Full Report
More than half of orgs in Okta survey faced an AI-related security incident or near miss last year
Analysis Summary
# Industry News: The Shadow AI Gap: Executive Overconfidence vs. Employee Reality
## Summary
A new study commissioned by Okta reveals a significant security disconnect: 58% of organizations experienced an AI-related security incident or near miss last year, driven largely by "shadow AI." Despite this high failure rate, 90% of executives remain overconfident in their visibility into AI usage, even as over half of their employees admit to using unapproved tools.
## Key Details
- **Date:** May 27, 2026 (Report timeframe)
- **Companies Involved:** Okta (Identity and Access Management leader), Apprize360 (Research partner)
- **Category:** Market Research / Industry Analysis
## The Story
The "AI Agents at Work 2026" report paints a picture of an "agentic enterprise" operating outside the control of IT departments. The central conflict lies in the disparity between perception and reality: while 90% of leaders believe they have a handle on AI tools, 52% of knowledge workers are using unsanctioned "Shadow AI."
This unauthorized usage has led to tangible security failures. Of the 58% of firms reporting issues, nearly 27% faced actual breaches, data exposures, or system disruptions. The risk is compounded by reckless employee behavior; the survey found workers sharing HR data, confidential documents, and even login credentials (16%) with AI models. The problem is most acute in the U.S., where 67% of workers use unsanctioned tools, and in the UK, where executive confidence is highest despite widespread non-compliance.
## Business Impact
### For the Companies Involved
- **Okta:** This report reinforces Okta's pivot toward "identity-centric" AI security. By highlighting the failure of traditional perimeters, Okta positions its identity and access management (IAM) solutions as the essential "governance layer" for AI agents.
### For Competitors
- Identity and security vendors (e.g., Microsoft, Ping Identity, CrowdStrike) will likely accelerate the release of "AI Discovery" features to compete with the automated discovery tools Okta is advocating for.
### For Customers
- Organizations face a choice: implement strict bans—which Okta warns will only drive usage further underground—or invest in "secure sandboxes" and automated governance to allow for productive but safe AI use.
### For the Market
- The data suggests the "Shadow IT" problem of the 2010s (SaaS) has evolved into "Shadow AI" for the 2020s, which carries a higher risk because AI agents often require integration into internal systems and data.
## Technical Implications
The report highlights the emergence of **Autonomous AI Agents** and **coding assistants** as high-risk vectors. Technically, the threat is no longer just "data leakage" but "credential leakage," with 16% of users providing passwords to AI tools. This necessitates a shift toward "Machine Identity Management" (MIM) to ensure that the AI agents themselves have authenticated and limited access rights.
## Strategic Analysis
- **Market Positioning:** Okta is attempting to own the category of "AI Governance" by framing AI security as an identity problem.

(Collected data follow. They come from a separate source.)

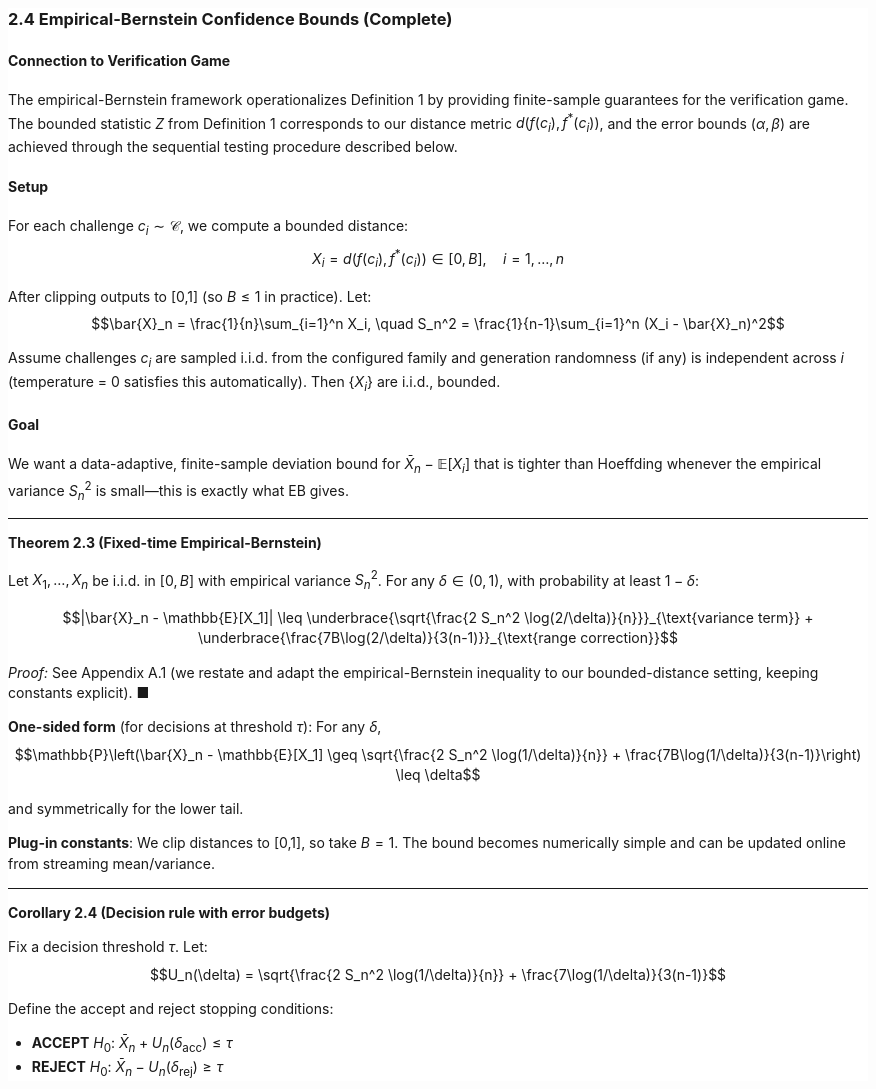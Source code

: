 ### 2.4 Empirical-Bernstein Confidence Bounds (Complete)

#### Connection to Verification Game
The empirical-Bernstein framework operationalizes Definition 1 by providing finite-sample guarantees for the verification game. The bounded statistic $Z$ from Definition 1 corresponds to our distance metric $d(f(c_i), f^*(c_i))$, and the error bounds $(\alpha, \beta)$ are achieved through the sequential testing procedure described below.

#### Setup
For each challenge $c_i \sim \mathcal{C}$, we compute a bounded distance:
$$X_i = d(f(c_i), f^*(c_i)) \in [0, B], \quad i = 1, \ldots, n$$

After clipping outputs to [0,1] (so $B \leq 1$ in practice). Let:
$$\bar{X}_n = \frac{1}{n}\sum_{i=1}^n X_i, \quad S_n^2 = \frac{1}{n-1}\sum_{i=1}^n (X_i - \bar{X}_n)^2$$

Assume challenges $c_i$ are sampled i.i.d. from the configured family and generation randomness (if any) is independent across $i$ (temperature = 0 satisfies this automatically). Then $\{X_i\}$ are i.i.d., bounded.

#### Goal
We want a data-adaptive, finite-sample deviation bound for $\bar{X}_n - \mathbb{E}[X_i]$ that is tighter than Hoeffding whenever the empirical variance $S_n^2$ is small—this is exactly what EB gives.

---

**Theorem 2.3 (Fixed-time Empirical-Bernstein)**

Let $X_1, \ldots, X_n$ be i.i.d. in $[0, B]$ with empirical variance $S_n^2$. For any $\delta \in (0,1)$, with probability at least $1-\delta$:

$$|\bar{X}_n - \mathbb{E}[X_1]| \leq \underbrace{\sqrt{\frac{2 S_n^2 \log(2/\delta)}{n}}}_{\text{variance term}} + \underbrace{\frac{7B\log(2/\delta)}{3(n-1)}}_{\text{range correction}}$$

*Proof:* See Appendix A.1 (we restate and adapt the empirical-Bernstein inequality to our bounded-distance setting, keeping constants explicit). ■

**One-sided form** (for decisions at threshold $\tau$): For any $\delta$,
$$\mathbb{P}\left(\bar{X}_n - \mathbb{E}[X_1] \geq \sqrt{\frac{2 S_n^2 \log(1/\delta)}{n}} + \frac{7B\log(1/\delta)}{3(n-1)}\right) \leq \delta$$

and symmetrically for the lower tail.

**Plug-in constants**: We clip distances to [0,1], so take $B = 1$. The bound becomes numerically simple and can be updated online from streaming mean/variance.

---

**Corollary 2.4 (Decision rule with error budgets)**

Fix a decision threshold $\tau$. Let:
$$U_n(\delta) = \sqrt{\frac{2 S_n^2 \log(1/\delta)}{n}} + \frac{7\log(1/\delta)}{3(n-1)}$$

Define the accept and reject stopping conditions:
- **ACCEPT** $H_0$: $\bar{X}_n + U_n(\delta_{\text{acc}}) \leq \tau$
- **REJECT** $H_0$: $\bar{X}_n - U_n(\delta_{\text{rej}}) \geq \tau$
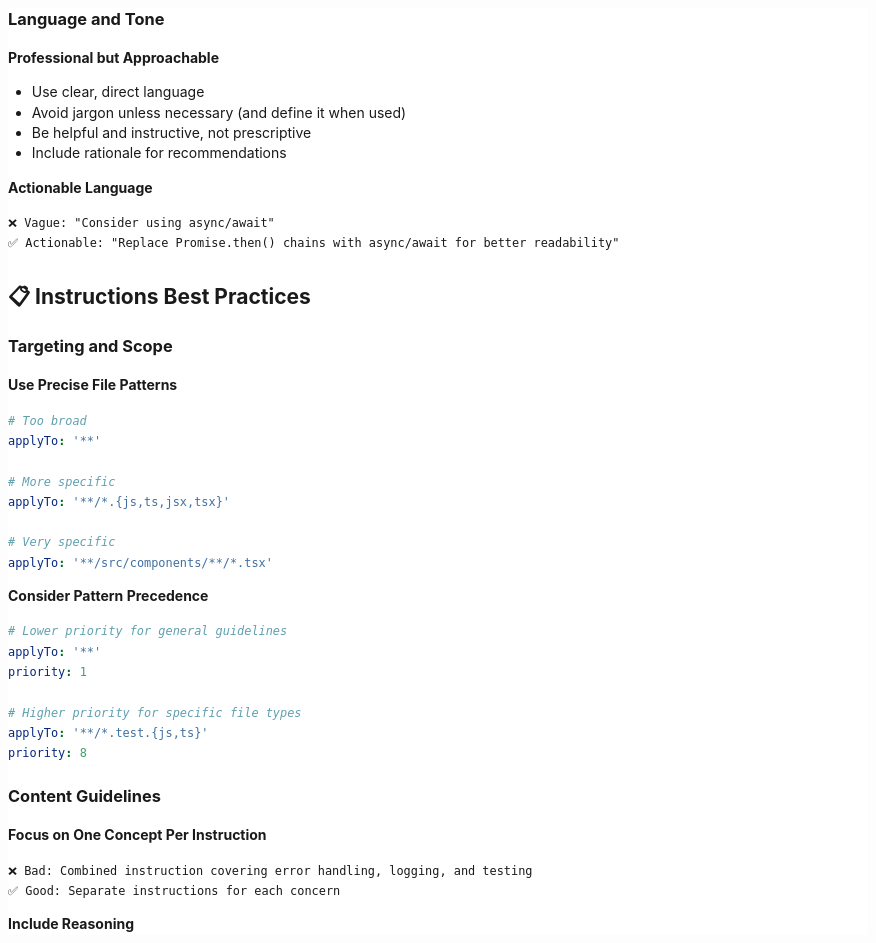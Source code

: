 ### Language and Tone

**Professional but Approachable**

- Use clear, direct language
- Avoid jargon unless necessary (and define it when used)
- Be helpful and instructive, not prescriptive
- Include rationale for recommendations

**Actionable Language**

```markdown
❌ Vague: "Consider using async/await"
✅ Actionable: "Replace Promise.then() chains with async/await for better readability"
```

## 📋 Instructions Best Practices

### Targeting and Scope

**Use Precise File Patterns**

```yaml
# Too broad
applyTo: '**'

# More specific
applyTo: '**/*.{js,ts,jsx,tsx}'

# Very specific
applyTo: '**/src/components/**/*.tsx'
```

**Consider Pattern Precedence**

```yaml
# Lower priority for general guidelines
applyTo: '**'
priority: 1

# Higher priority for specific file types
applyTo: '**/*.test.{js,ts}'
priority: 8
```

### Content Guidelines

**Focus on One Concept Per Instruction**

```markdown
❌ Bad: Combined instruction covering error handling, logging, and testing
✅ Good: Separate instructions for each concern
```

**Include Reasoning**
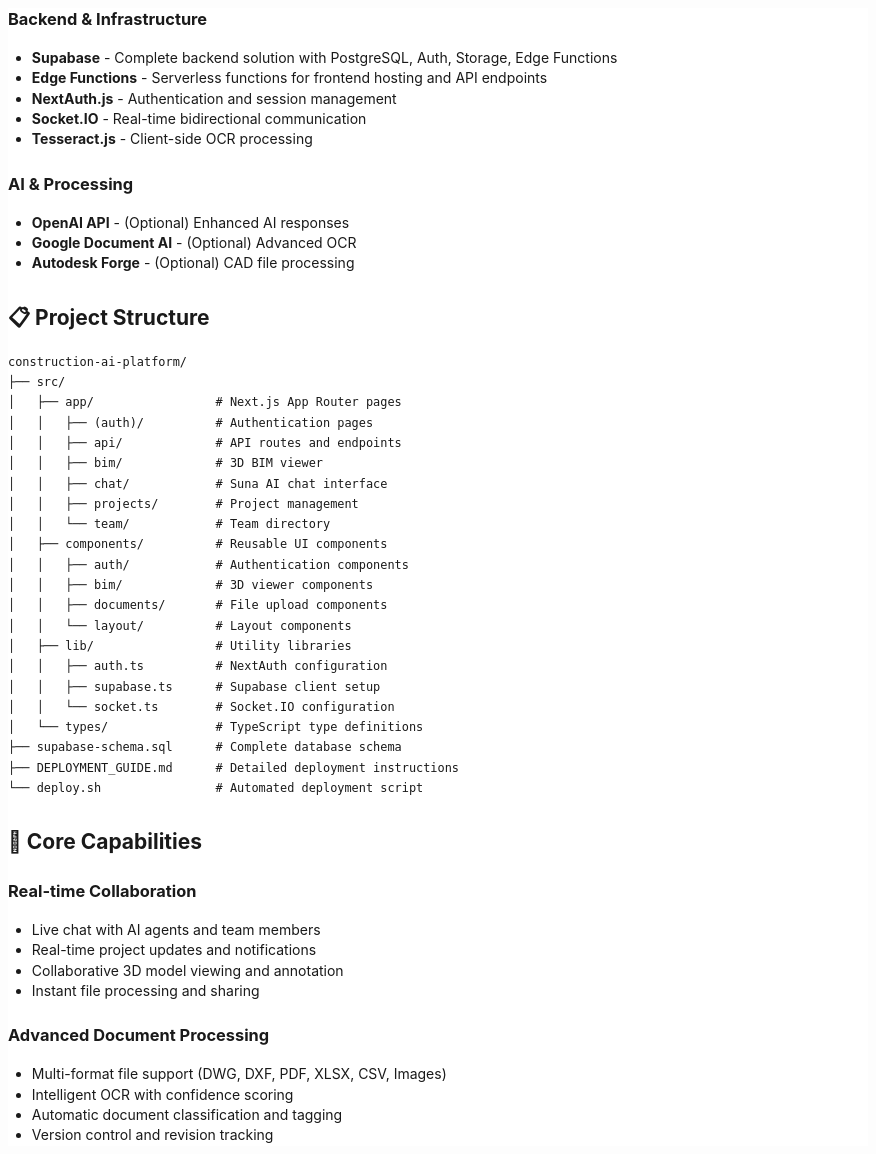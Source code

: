 ### Backend & Infrastructure
- **Supabase** - Complete backend solution with PostgreSQL, Auth, Storage, Edge Functions
- **Edge Functions** - Serverless functions for frontend hosting and API endpoints
- **NextAuth.js** - Authentication and session management
- **Socket.IO** - Real-time bidirectional communication
- **Tesseract.js** - Client-side OCR processing

### AI & Processing
- **OpenAI API** - (Optional) Enhanced AI responses
- **Google Document AI** - (Optional) Advanced OCR
- **Autodesk Forge** - (Optional) CAD file processing

## 📋 Project Structure

```
construction-ai-platform/
├── src/
│   ├── app/                 # Next.js App Router pages
│   │   ├── (auth)/          # Authentication pages
│   │   ├── api/             # API routes and endpoints
│   │   ├── bim/             # 3D BIM viewer
│   │   ├── chat/            # Suna AI chat interface
│   │   ├── projects/        # Project management
│   │   └── team/            # Team directory
│   ├── components/          # Reusable UI components
│   │   ├── auth/            # Authentication components
│   │   ├── bim/             # 3D viewer components
│   │   ├── documents/       # File upload components
│   │   └── layout/          # Layout components
│   ├── lib/                 # Utility libraries
│   │   ├── auth.ts          # NextAuth configuration
│   │   ├── supabase.ts      # Supabase client setup
│   │   └── socket.ts        # Socket.IO configuration
│   └── types/               # TypeScript type definitions
├── supabase-schema.sql      # Complete database schema
├── DEPLOYMENT_GUIDE.md      # Detailed deployment instructions
└── deploy.sh                # Automated deployment script
```

## 🎯 Core Capabilities

### Real-time Collaboration
- Live chat with AI agents and team members
- Real-time project updates and notifications
- Collaborative 3D model viewing and annotation
- Instant file processing and sharing

### Advanced Document Processing
- Multi-format file support (DWG, DXF, PDF, XLSX, CSV, Images)
- Intelligent OCR with confidence scoring
- Automatic document classification and tagging
- Version control and revision tracking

- **Competitive Advantage:** Firms that can provide "automated discovery" of AI tools will win the market, as manual inventories are clearly failing.

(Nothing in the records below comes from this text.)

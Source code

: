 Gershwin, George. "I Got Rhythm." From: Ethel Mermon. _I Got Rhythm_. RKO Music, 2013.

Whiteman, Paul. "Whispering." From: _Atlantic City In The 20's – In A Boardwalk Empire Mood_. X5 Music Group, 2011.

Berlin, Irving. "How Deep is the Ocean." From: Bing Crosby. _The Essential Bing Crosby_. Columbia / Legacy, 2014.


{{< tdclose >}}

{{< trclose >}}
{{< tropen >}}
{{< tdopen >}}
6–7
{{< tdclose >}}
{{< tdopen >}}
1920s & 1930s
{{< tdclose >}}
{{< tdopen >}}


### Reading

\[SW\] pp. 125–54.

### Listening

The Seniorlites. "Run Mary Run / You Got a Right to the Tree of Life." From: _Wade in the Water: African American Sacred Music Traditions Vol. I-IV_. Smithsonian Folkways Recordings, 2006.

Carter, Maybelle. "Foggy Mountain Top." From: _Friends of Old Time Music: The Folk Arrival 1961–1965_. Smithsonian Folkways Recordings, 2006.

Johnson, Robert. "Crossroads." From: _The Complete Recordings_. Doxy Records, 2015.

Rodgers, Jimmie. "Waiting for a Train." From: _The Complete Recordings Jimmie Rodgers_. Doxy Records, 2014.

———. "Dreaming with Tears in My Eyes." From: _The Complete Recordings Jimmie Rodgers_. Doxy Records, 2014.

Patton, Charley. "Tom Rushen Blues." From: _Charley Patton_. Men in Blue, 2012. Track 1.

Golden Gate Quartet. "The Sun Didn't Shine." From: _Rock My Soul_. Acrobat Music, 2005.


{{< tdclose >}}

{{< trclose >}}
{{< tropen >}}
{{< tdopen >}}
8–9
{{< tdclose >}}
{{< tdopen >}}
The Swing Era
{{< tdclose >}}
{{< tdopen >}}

- **Challenges:** The "easier path" strategy suggested by Okta (making approved tools easier to use than shadow tools) is difficult to execute when consumer AI innovation often outpaces enterprise procurement cycles.
## Industry Reactions
- **Harish Peri (Okta SVP & GM for AI Security):** Warns that "you can't protect what you can't see" and argues that strict bans are counterproductive.
- **Market Response:** The high incidence of "near misses" (31.2%) suggests that current security controls are catching some issues, but the 26.7% actual incident rate indicates a critical failure in preventative controls.
## Future Outlook
- **Predictions:** By 2027, "AI Governance Platforms" will likely become a standard part of the enterprise security stack, moving from a "nice-to-have" to a compliance requirement.
- **What to watch for:** A surge in M&A activity as legacy security firms acquire AI discovery startups to bridge the "visibility gap" highlighted in this report.
## For Security Professionals
Practitioners should move away from policy-based bans toward **identity-centric controls**. Key actions include:
1. Prioritizing the discovery of AI browser extensions and coding assistants.
2. Implementing sandboxed "Playgrounds" for employees to test AI tools.
3. Updating Incident Response (IR) plans to specifically include "data poisoning" or "AI credential theft" scenarios.